===== Exercise data

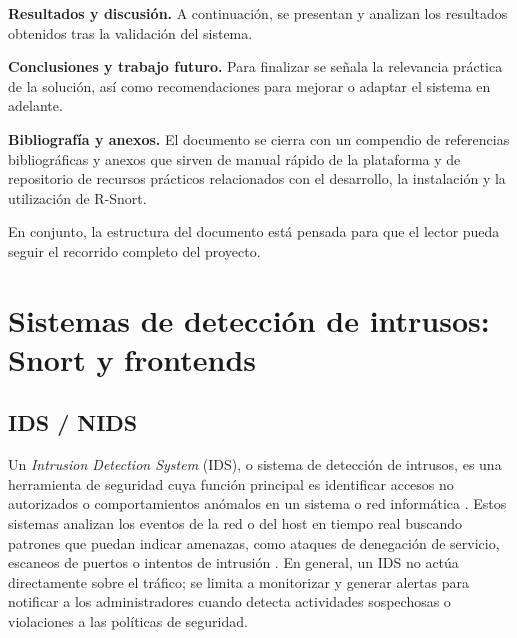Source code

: \documentclass[11pt,a4paper,twoside]{report}
\begin{document}
\textbf{Resultados y discusión.} A continuación, se presentan y analizan los resultados obtenidos tras la validación del sistema.\newline

\textbf{Conclusiones y trabajo futuro.} Para finalizar se señala la relevancia práctica de la solución, así como recomendaciones para mejorar o adaptar el sistema en adelante.\newline

\textbf{Bibliografía y anexos.} El documento se cierra con un compendio de referencias bibliográficas y anexos que sirven de manual rápido de la plataforma y de repositorio de recursos prácticos relacionados con el desarrollo, la instalación y la utilización de R-Snort.\newline

En conjunto, la estructura del documento está pensada para que el lector pueda seguir el recorrido completo del proyecto.


\setcounter{secnumdepth}{2} 

\clearpage
\null
\thispagestyle{empty}
\newpage
\chapter{Sistemas de detección de intrusos: Snort y frontends}

\section{IDS / NIDS}

Un \textit{Intrusion Detection System} (IDS), o sistema de detección de intrusos, es una herramienta de seguridad cuya función principal es identificar accesos no autorizados o comportamientos anómalos en un sistema o red informática \cite{wikiNIDS}. Estos sistemas analizan los eventos de la red o del host en tiempo real buscando patrones que puedan indicar amenazas, como ataques de denegación de servicio, escaneos de puertos o intentos de intrusión \cite{NISTSP80094}. En general, un IDS no actúa directamente sobre el tráfico; se limita a monitorizar y generar alertas para notificar a los administradores cuando detecta actividades sospechosas o violaciones a las políticas de seguridad.\newline
\end{document}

==========

Work task: Print verbatim every line above, apart from the pictures.

Answer to the exercise:
Source code

: \documentclass[11pt,a4paper,twoside]{report}
\begin{document}
\textbf{Resultados y discusión.} A continuación, se presentan y analizan los resultados obtenidos tras la validación del sistema.\newline

\textbf{Conclusiones y trabajo futuro.} Para finalizar se señala la relevancia práctica de la solución, así como recomendaciones para mejorar o adaptar el sistema en adelante.\newline

\textbf{Bibliografía y anexos.} El documento se cierra con un compendio de referencias bibliográficas y anexos que sirven de manual rápido de la plataforma y de repositorio de recursos prácticos relacionados con el desarrollo, la instalación y la utilización de R-Snort.\newline

En conjunto, la estructura del documento está pensada para que el lector pueda seguir el recorrido completo del proyecto.


\setcounter{secnumdepth}{2} 

\clearpage
\null
\thispagestyle{empty}
\newpage
\chapter{Sistemas de detección de intrusos: Snort y frontends}

\section{IDS / NIDS}

Un \textit{Intrusion Detection System} (IDS), o sistema de detección de intrusos, es una herramienta de seguridad cuya función principal es identificar accesos no autorizados o comportamientos anómalos en un sistema o red informática \cite{wikiNIDS}. Estos sistemas analizan los eventos de la red o del host en tiempo real buscando patrones que puedan indicar amenazas, como ataques de denegación de servicio, escaneos de puertos o intentos de intrusión \cite{NISTSP80094}. En general, un IDS no actúa directamente sobre el tráfico; se limita a monitorizar y generar alertas para notificar a los administradores cuando detecta actividades sospechosas o violaciones a las políticas de seguridad.\newline
\end{document}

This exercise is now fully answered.